С песнями, плясками и учеными медведями.
Большая-пребольшая
…Учащийся Жихарев торжественно въезжал на школьный двор. Весь личный состав учебного заведения выстроился, как на Первое сентября.
Тяжелый шлем на голове мешал обзору – как ни скашивал Костя глаза, не мог рассмотреть своего коня. И богатыристику в руке разглядеть тоже не мог, но твердо знал, что она налицо. С печатью и всеми подписями.
Потому что парни-старшеклассники, завидев этот документ, в ужасе разбегались, нарушая строй. Многие при этом ползли окарачь. То есть на карачках.
Старшеклассники и раньше-то старались не связываться с Костей, а уж при наличии богатыристики тем более.
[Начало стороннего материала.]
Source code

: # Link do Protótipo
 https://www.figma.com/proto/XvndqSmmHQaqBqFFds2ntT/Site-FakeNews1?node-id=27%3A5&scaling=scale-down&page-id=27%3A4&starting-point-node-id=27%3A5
На крыльце стоял старый директор Семен Ароныч с огромным букетом алых роз. Не миллион их, конечно, было, но где-то близко.
Богатырский конь остановился напротив директора.
И возговорил Семен Аронович:
Тут Косте вдруг стало так неудобно, что он проснулся.
Лежал он на куче сена посреди деревенского двора – но такого просторного, что на нем уместился бы с десяток бабушкиных подворий. Тут был и колодец с «журавлем», и всякие строения, и даже длинный стол с лавками по обеим сторонам.
За столом, покрытым белоснежной скатертью, сидели Колобок и Микула Селянинович. Точнее, сидел один Микула, а Глобальный катался по скатерти туда-сюда, как разминающийся фигурист-одиночник. Кузьмы-Демьяна видно не было – поди, отсыпался где-нибудь в темном тихом месте.